I'm using the Debezium MySQL CDC source connector to move a database from mysql to Kafka. The connector is working fine except for the snapshots where it's acting weird; the connector took the first snapshots successfully then after few hours went down for some heap memory limit (This is not the problem). I paused the connector, stoped the worker on the cluster, fixed the issue then started the worker again... The connector is now running fine but taking snapshots again!

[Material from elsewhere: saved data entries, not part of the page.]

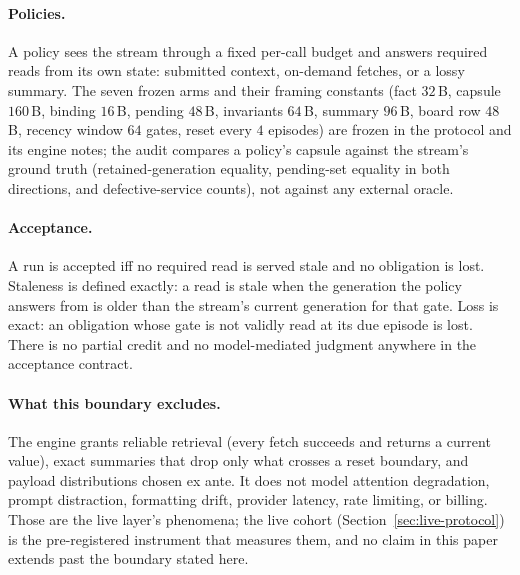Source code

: \paragraph{Policies.} A policy sees the stream through a fixed
per-call budget and answers required reads from its own state:
submitted context, on-demand fetches, or a lossy summary. The
seven frozen arms and their framing constants
(fact $32$\,B, capsule $160$\,B, binding $16$\,B, pending
$48$\,B, invariants $64$\,B, summary $96$\,B, board row $48$\,B,
recency window $64$ gates, reset every $4$ episodes) are frozen in
the protocol and its engine notes; the audit compares a policy's
capsule against the stream's ground truth (retained-generation
equality, pending-set equality in both directions, and
defective-service counts), not against any external oracle.

\paragraph{Acceptance.} A run is accepted iff no required read is
served stale and no obligation is lost. Staleness is defined
exactly: a read is stale when the generation the policy answers
from is older than the stream's current generation for that gate.
Loss is exact: an obligation whose gate is not validly read at its
due episode is lost. There is no partial credit and no
model-mediated judgment anywhere in the acceptance contract.

\paragraph{What this boundary excludes.} The engine grants reliable
retrieval (every fetch succeeds and returns a current value),
exact summaries that drop only what crosses a reset boundary, and
payload distributions chosen ex ante. It does not model attention
degradation, prompt distraction, formatting drift, provider
latency, rate limiting, or billing. Those are the live layer's
phenomena; the live cohort
(Section~\ref{sec:live-protocol}) is the pre-registered instrument
that measures them, and no claim in this paper extends past the
boundary stated here.
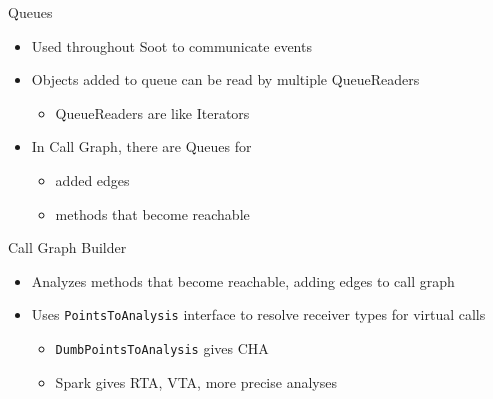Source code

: \begin{slide}{Queues}
\begin{itemize}
\item Used throughout Soot to communicate events
\item Objects added to queue can be read by multiple QueueReaders
\begin{itemize}
\item QueueReaders are like Iterators
\end{itemize}
\item In Call Graph, there are Queues for
\begin{itemize}
\item added edges
\item methods that become reachable
\end{itemize}
\end{itemize}
\end{slide}

\begin{slide}{Call Graph Builder}
\begin{itemize}
\item Analyzes methods that become reachable, adding edges
to call graph
\item Uses {\tt PointsToAnalysis} interface to resolve receiver
types for virtual calls
\begin{itemize}
\item {\tt DumbPointsToAnalysis} gives CHA
\item Spark gives RTA, VTA, more precise analyses
\end{itemize}
\end{itemize}
\end{slide}


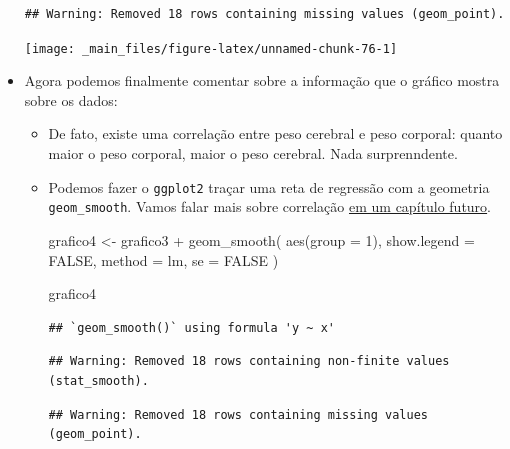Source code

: \documentclass[
  11pt]{report}
\newenvironment{Shaded}{\begin{snugshade}}{\end{snugshade}}
\newcommand{\AttributeTok}[1]{\textcolor[rgb]{0.77,0.63,0.00}{#1}}
\newcommand{\ConstantTok}[1]{\textcolor[rgb]{0.00,0.00,0.00}{#1}}
\newcommand{\DecValTok}[1]{\textcolor[rgb]{0.00,0.00,0.81}{#1}}
\newcommand{\FunctionTok}[1]{\textcolor[rgb]{0.00,0.00,0.00}{#1}}
\newcommand{\NormalTok}[1]{#1}
\newcommand{\OtherTok}[1]{\textcolor[rgb]{0.56,0.35,0.01}{#1}}
\newcommand{\SpecialCharTok}[1]{\textcolor[rgb]{0.00,0.00,0.00}{#1}}
\newcommand{\StringTok}[1]{\textcolor[rgb]{0.31,0.60,0.02}{#1}}
\renewenvironment{Shaded}{
    \begin{mdframed}[%
      roundcorner=2pt,%
      innerleftmargin=5pt,%
      innerrightmargin=5pt,%
      topline=true,%
      leftline=true,%
      rightline=true,%
      bottomline=true,%
      linewidth=0.5pt,%
      linecolor=black!20,%
      backgroundcolor=black!2,%
      skipabove=2ex,%
      skipbelow=2.5ex%
    ]%
  }
  {
    \end{mdframed}
  }
\begin{document}
\begin{itemize}
\begin{verbatim}
## Warning: Removed 18 rows containing missing values (geom_point).
\end{verbatim}

  \begin{center}\texttt{[image: \_main\_files/figure-latex/unnamed-chunk-76-1]} \end{center}
\item
  Agora podemos finalmente comentar sobre a informação que o gráfico mostra sobre os dados:

  \begin{itemize}
  \item
    De fato, existe uma correlação entre peso cerebral e peso corporal: quanto maior o peso corporal, maior o peso cerebral. Nada surprenndente.
  \item
    \protect\hypertarget{grafico4}{}{} Podemos fazer o \texttt{ggplot2} traçar uma reta de regressão com a geometria \texttt{geom\_smooth}. Vamos falar mais sobre correlação \protect\hyperlink{correlacao}{em um capítulo futuro}.

\begin{Shaded}
\begin{Highlighting}[]
\NormalTok{grafico4 }\OtherTok{\textless{}{-}}\NormalTok{ grafico3 }\SpecialCharTok{+}
  \FunctionTok{geom\_smooth}\NormalTok{(}
    \FunctionTok{aes}\NormalTok{(}\AttributeTok{group =} \DecValTok{1}\NormalTok{), }
    \AttributeTok{show.legend =} \ConstantTok{FALSE}\NormalTok{,}
    \AttributeTok{method =} \StringTok{\textquotesingle{}lm\textquotesingle{}}\NormalTok{, }
    \AttributeTok{se =} \ConstantTok{FALSE}
\NormalTok{  )}

\NormalTok{grafico4}
\end{Highlighting}
\end{Shaded}

\begin{verbatim}
## `geom_smooth()` using formula 'y ~ x'
\end{verbatim}

\begin{verbatim}
## Warning: Removed 18 rows containing non-finite values (stat_smooth).
\end{verbatim}

\begin{verbatim}
## Warning: Removed 18 rows containing missing values (geom_point).
\end{verbatim}


\end{itemize}
\end{itemize}
\end{document}
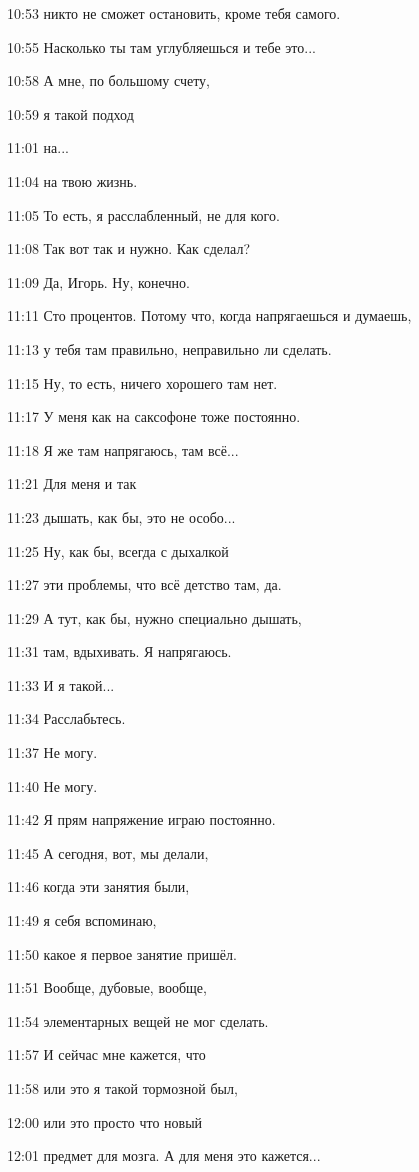 10:53
никто не сможет остановить, кроме тебя самого.

10:55
Насколько ты там углубляешься и тебе это...

10:58
А мне, по большому счету,

10:59
я такой подход

11:01
на...

11:04
на твою жизнь.

11:05
То есть, я расслабленный, не для кого.

11:08
Так вот так и нужно. Как сделал?

11:09
Да, Игорь. Ну, конечно.

11:11
Сто процентов. Потому что, когда напрягаешься и думаешь,

11:13
у тебя там правильно, неправильно ли сделать.

11:15
Ну, то есть, ничего хорошего там нет.

11:17
У меня как на саксофоне тоже постоянно.

11:18
Я же там напрягаюсь, там всё...

11:21
Для меня и так

11:23
дышать, как бы, это не особо...

11:25
Ну, как бы, всегда с дыхалкой

11:27
эти проблемы, что всё детство там, да.

11:29
А тут, как бы, нужно специально дышать,

11:31
там, вдыхивать. Я напрягаюсь.

11:33
И я такой...

11:34
Расслабьтесь.

11:37
Не могу.

11:40
Не могу.

11:42
Я прям напряжение играю постоянно.

11:45
А сегодня, вот, мы делали,

11:46
когда эти занятия были,

11:49
я себя вспоминаю,

11:50
какое я первое занятие пришёл.

11:51
Вообще, дубовые, вообще,

11:54
элементарных вещей не мог сделать.

11:57
И сейчас мне кажется, что

11:58
или это я такой тормозной был,

12:00
или это просто что новый

12:01
предмет для мозга. А для меня это кажется...

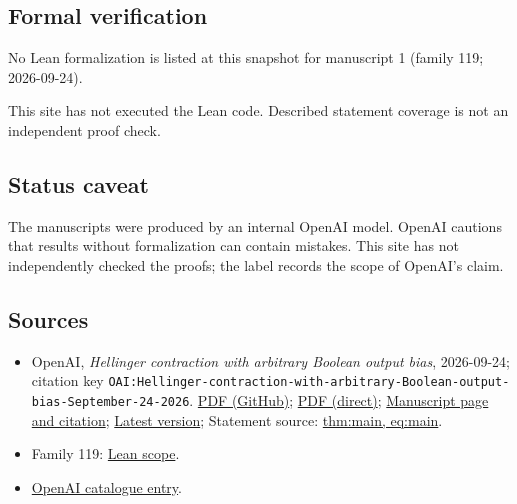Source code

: \documentclass[11pt]{article}
\begin{document}
\subsection{Formal verification}
No Lean formalization is listed at this snapshot for manuscript 1 (family 119; 2026-09-24).

This site has not executed the Lean code. Described statement coverage is not an independent proof check.

\subsection{Status caveat}
The manuscripts were produced by an internal OpenAI model. OpenAI cautions that results without formalization can contain mistakes. This site has not independently checked the proofs; the label records the scope of OpenAI's claim.

\subsection{Sources}
\begin{itemize}
\item OpenAI, \emph{Hellinger contraction with arbitrary Boolean output bias}, 2026-09-24; citation key \texttt{OAI:Hellinger-contraction-with-arbitrary-Boolean-output-bias-September-24-2026}. \href{https://github.com/openai/math/blob/adc7f1241b42e322a6451854ab7e4b4c146bf78a/preprints/Hellinger-contraction-with-arbitrary-Boolean-output-bias-September-24-2026/main.pdf}{PDF (GitHub)}; \href{https://github.com/openai/math/raw/adc7f1241b42e322a6451854ab7e4b4c146bf78a/preprints/Hellinger-contraction-with-arbitrary-Boolean-output-bias-September-24-2026/main.pdf}{PDF (direct)}; \href{https://github.com/openai/math/blob/adc7f1241b42e322a6451854ab7e4b4c146bf78a/preprints/Hellinger-contraction-with-arbitrary-Boolean-output-bias-September-24-2026/README.md}{Manuscript page and citation}; \href{https://github.com/openai/math/blob/main/preprints/Hellinger-contraction-with-arbitrary-Boolean-output-bias-September-24-2026/main.pdf}{Latest version}; Statement source: \href{https://github.com/openai/math/blob/adc7f1241b42e322a6451854ab7e4b4c146bf78a/preprints/Hellinger-contraction-with-arbitrary-Boolean-output-bias-September-24-2026/build/main.tex\#L54}{thm:main, eq:main}.
\item Family 119: \href{https://github.com/openai/math/blob/adc7f1241b42e322a6451854ab7e4b4c146bf78a/lean/docs/119.md}{Lean scope}.
\item \href{https://github.com/openai/math/blob/adc7f1241b42e322a6451854ab7e4b4c146bf78a/CONTENTS.md}{OpenAI catalogue entry}.
\end{itemize}
\end{document}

it looks like the connector is not resuming from where it left off. and I think something is wrong in my configs.
I'm using debezium 0.95.
I changed the snapshot.mode=initial to initial_only but it didn't work.
Connect properties:
{
"properties": {
"connector.class": "io.debezium.connector.mysql.MySqlConnector",
"snapshot.locking.mode": "minimal",
"errors.log.include.messages": "false",
"table.blacklist": "mydb.someTable",
"include.schema.changes": "true",
"database.jdbc.driver": "com.mysql.cj.jdbc.Driver",
"database.history.kafka.recovery.poll.interval.ms": "100",
"poll.interval.ms": "500",
"heartbeat.topics.prefix": "__debezium-heartbeat",
"binlog.buffer.size": "0",
"errors.log.enable": "false",
"key.converter": "org.apache.kafka.connect.json.JsonConverter",
"snapshot.fetch.size": "100000",
"errors.retry.timeout": "0",
"database.user": "kafka_readonly",
"database.history.kafka.bootstrap.servers": "bootstrap:9092",
"internal.database.history.ddl.filter": "DROP TEMPORARY TABLE IF EXISTS .+ /\\* generated by server \\*/,INSERT INTO mysql.rds_heartbeat2\\(.*\\) values \\(.*\\) ON DUPLICATE KEY UPDATE value \u003d .*,FLUSH RELAY LOGS.*,flush relay logs.*",
"heartbeat.interval.ms": "0",
"header.converter": "org.apache.kafka.connect.json.JsonConverter",
"autoReconnect": "true",
"inconsistent.schema.handling.mode": "fail",
"enable.time.adjuster": "true",
"gtid.new.channel.position": "latest",
"ddl.parser.mode": "antlr",
"database.password": "pw",
"name": "mysql-cdc-replication",
"errors.tolerance": "none",
"database.history.store.only.monitored.tables.ddl": "false",
"gtid.source.filter.dml.events": "true",
"max.batch.size": "2048",
"connect.keep.alive": "true",
"database.history": "io.debezium.relational.history.KafkaDatabaseHistory",
"snapshot.mode": "initial_only",
"connect.timeout.ms": "30000",
"max.queue.size": "8192",
"tasks.max": "1",
"database.history.kafka.topic": "history-topic",
"snapshot.delay.ms": "0",
"database.history.kafka.recovery.attempts": "100",
"tombstones.on.delete": "true",
"decimal.handling.mode": "double",
"snapshot.new.tables": "parallel",
"database.history.skip.unparseable.ddl": "false",
"value.converter": "org.apache.kafka.connect.json.JsonConverter",
"table.ignore.builtin": "true",
"database.whitelist": "mydb",
"bigint.unsigned.handling.mode": "long",
"database.server.id": "6022",
"event.deserialization.failure.handling.mode": "fail",
"time.precision.mode": "adaptive_time_microseconds",
"errors.retry.delay.max.ms": "60000",
"database.server.name": "host",
"database.port": "3306",
"database.ssl.mode": "disabled",
"database.serverTimezone": "UTC",
"task.class": "io.debezium.connector.mysql.MySqlConnectorTask",
"database.hostname": "host",
"database.server.id.offset": "10000",
"connect.keep.alive.interval.ms": "60000",
"include.query": "false"
}
}
I can confirm Gunnar's answer above. Ran into some issues during snapshotting, and had to restart the whole snapshotting process. Right now, the connector does not support resuming snapshot at a certain point. Your configs seems fine to me. Hope this helps.